Is there magic in Madame Tussauds owner Merlin as it prepares for £3bn London float?
The runaway success of the Royal Mail float appears to have given Merlin Entertainments the nudge it needed.
Earlier this week the British owner of Alton Towers, Legoland and Madame Tussauds unveiled plans for a £3bn London listing.
This will include the sale of shares to private investors, who will receive 10-15 per cent of the £200m-worth of stock being issued.
Lots to smile about: Merlin's new ride, the Smiler, at Alton Towers
As an added incentive to buy, Merlin is offering would-be shareholders money off the cost of annual passes worth up to £107. You have to buy £1,000-worth of shares to qualify for this perk.
Gimmicks like this are fine, but they can’t magically transform a poor investment into a good one.
The 1990s float of Euro Disney is the car crash introduction to the markets Merlin will hope to avoid. And there is every reason to believe it will. Merlin looks well run, has a thriving and growing visitor base and possesses what looks like a coherent business plan.
In fact the worry among the sceptics is not that Merlin is the next Euro Disney (now Disneyland Paris), but that it has been dressed up for sale to look more attractive than it actually is.
Often cited is the case of private equity-owned Debenhams, which was refloated in May 2006 with net debts of £1.2billion and a seriously under-invested retail estate. What followed the IPO was not pretty.
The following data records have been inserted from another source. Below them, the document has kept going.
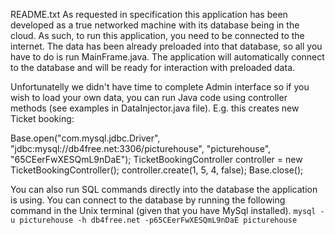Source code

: README.txt
As requested in specification this application has been developed as a true networked machine with its database being in the cloud. As such, to run this application, you need to be connected to the internet. The data has been already preloaded into that database, so all you have to do is run MainFrame.java. The application will automatically connect to the database and will be ready for interaction with preloaded data.

Unfortunatelly we didn't have time to complete Admin interface so if you wish to load your own data, you can run Java code using controller methods (see examples in DataInjector.java file). E.g. this creates new Ticket booking:

Base.open("com.mysql.jdbc.Driver", "jdbc:mysql://db4free.net:3306/picturehouse", "picturehouse", "65CEerFwXESQmL9nDaE");
TicketBookingController controller = new TicketBookingController();
controller.create(1, 5, 4, false);
Base.close();


You can also run SQL commands directly into the database the application is using. You can connect to the database by running the following command in the Unix terminal (given that you have MySql installed).
`mysql -u picturehouse -h db4free.net -p65CEerFwXESQmL9nDaE picturehouse`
Merlin’s debts also stand at around £1.2billion, but they will drop to £1billion when the group lists in the middle of next month.
The issue is not the size of the liability but the company’s ability to repay what it owes. And in that regard Merlin is fairly conservatively geared, with debts of two and a half times its forecast earnings before interest, tax, depreciation and amortisation (EBITDA).
Its cash generation is such that it can comfortably meet its loan repayments while investing a significant sum of money in its 99 visitor attractions. Last year its net operating cash flow was £348million while its capital expenditure was £163million.
The business itself, while private equity backed, is hardly a quick flip. It has been built by chief executive Nick Varney and his team over 14 years. In that time the business has grown and last year 53million visitors walked through the gates and doors of its parks and attractions, placing it second only to Walt Disney globally.
But how much is Merlin worth? Reports suggest the group will be valued at around £3bn on listing next month, or £4billion including debt. The latter figure is what analysts call the enterprise value of the company. And this number will help us decide whether Merlin’s shares are a bargain or not.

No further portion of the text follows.